Since the spring, the vaccination rate has slowed sharply, and the vaccine coverage rate is still very uneven. Delta has increased the number of cases in under-vaccinated areas, including parts of Missouri, Arkansas and Louisiana. In mid-May, when the number of cases dropped, the CDC said that in most cases, people who are fully vaccinated do not need to wear a mask.
On July 4, President Biden hosted a conference for essential staff and others at the White House. Field activities to promote progress in the fight against the virus. As the number of cases increases, Americans may have to deal with seemingly different information, and the recommendations made by local health officials may differ from the CDC’s broad guidance.
The World Health Organization recently reiterated its recommendation that people who have been vaccinated should continue to wear masks, partly because of the global spread of Delta. However, he has been loyal to the guidance of his mask, and Dr. Walensky pointed out the global influence of the WHO and the fact that many available lenses have been taken over by rich countries.

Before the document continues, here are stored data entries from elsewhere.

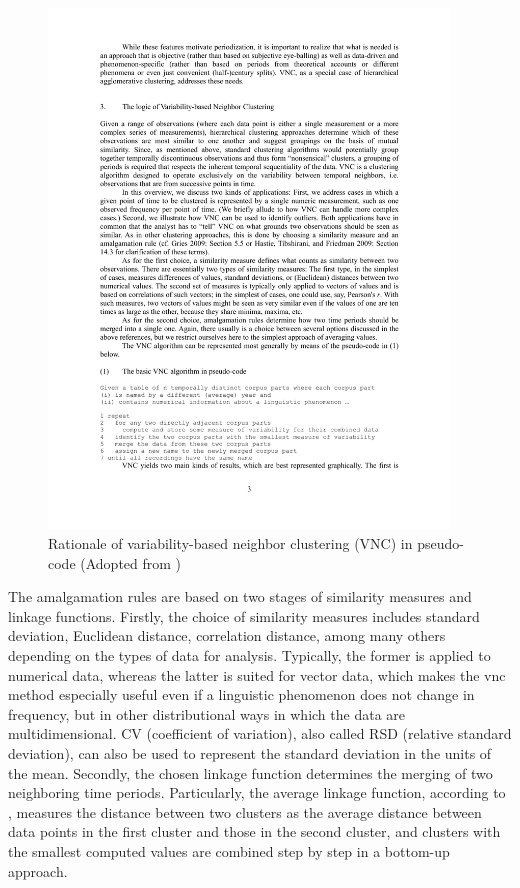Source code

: \begin{figure}[H]
  \centering
  \includegraphics[width=0.95\textwidth,keepaspectratio]{figures_ref/Gries_and_Hilpert_2012_VNC_algo.pdf}
  \caption{Rationale of variability-based neighbor clustering (VNC) in pseudo-code (Adopted from \textcite{gries2012variability})}
  \label{fig:vnc_pseudocode}
\end{figure}

The amalgamation rules are based on two stages of similarity measures and linkage functions. Firstly, the choice of similarity measures includes standard deviation, Euclidean distance, correlation distance, among many others depending on the types of data for analysis. Typically, the former is applied to numerical data, whereas the latter is suited for vector data, which makes the \gls{vnc} method especially useful even if a linguistic phenomenon does not change in frequency, but in other distributional ways in which the data are multidimensional. CV (coefficient of variation), also called RSD (relative standard deviation), can also be used to represent the standard deviation in the units of the mean. Secondly, the chosen linkage function determines the merging of two neighboring time periods. Particularly, the average linkage function, according to , measures the distance between two clusters as the average distance between data points in the first cluster and those in the second cluster, and clusters with the smallest computed values are combined step by step in a bottom-up approach.

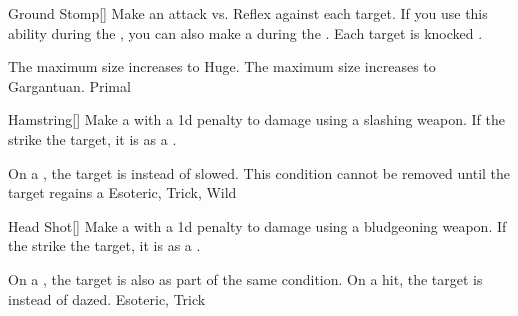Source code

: \lowercase{\hypertarget{maneuver:Ground Stomp}{}}\label{maneuver:Ground Stomp}
\hypertarget{maneuver:Ground Stomp}{}
\begin{freeability}[Rank 3]{Ground Stomp}[]
Make an attack vs. Reflex against each target.
If you use this ability during the , you can also make a  during the .
\hit Each target is knocked \prone.

\rankline
{} The maximum size increases to Huge.
 The maximum size increases to Gargantuan.
 Primal
\end{freeability}
\vspace{0.25em}



\lowercase{\hypertarget{maneuver:Hamstring}{}}\label{maneuver:Hamstring}
\hypertarget{maneuver:Hamstring}{}
\begin{freeability}[Rank 3]{Hamstring}[]
Make a  with a \minus1d penalty to damage using a slashing weapon.
If the strike  the target, it is  as a .

\rankline
{} On a , the target is  instead of slowed.
 This condition cannot be removed until the target regains a 
 Esoteric, Trick, Wild
\end{freeability}
\vspace{0.25em}



\lowercase{\hypertarget{maneuver:Head Shot}{}}\label{maneuver:Head Shot}
\hypertarget{maneuver:Head Shot}{}
\begin{freeability}[Rank 3]{Head Shot}[]
Make a  with a \minus1d penalty to damage using a bludgeoning weapon.
If the strike  the target,
it is  as a .

\rankline
{} On a , the target is also  as part of the same condition.
 On a hit, the target is  instead of dazed.
 Esoteric, Trick
\end{freeability}
\vspace{0.25em}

He added that local officials in the United States may choose more stringent measures to protect people who have not been vaccinated.
On Thursday, Los Angeles County said that starting this weekend, regardless of the vaccination situation, it will resume the internal mask requirements for everyone. On Friday, Dr. Walensky pointed to the heterogeneity of the country, saying that “these decisions have to be made at the local level.”
In New York City, Mayor Bill de Blasio (Bill de Blasio) said on Friday that there are currently no plans to reintroduce the requirement to wear masks for everyone in the city, and he does not believe the measure is necessary. The city reported that there have been more than 400 new cases per day recently, which is higher than the average of 200 cases per day a few weeks ago. “We need to watch it like a hawk,” he said on a radio show, referring to the Delta variant.
He said that health officials are focused on hospitalization, and the number of hospitalizations has been low in recent weeks. According to city data, approximately 53% of urban residents have been fully vaccinated. He said that if the hospitalization rate rises, the city will adapt.
The Biden administration barely missed its self-set goal of vaccinating at least 70% of adults before July 4th. Therefore, the Biden administration is renewing its efforts to reach out to those who have not yet been vaccinated. Officials also recently announced the establishment of a “surge response team” to help the hardest-hit states control the outbreak caused by Delta variant. Missouri and Nevada have asked for help.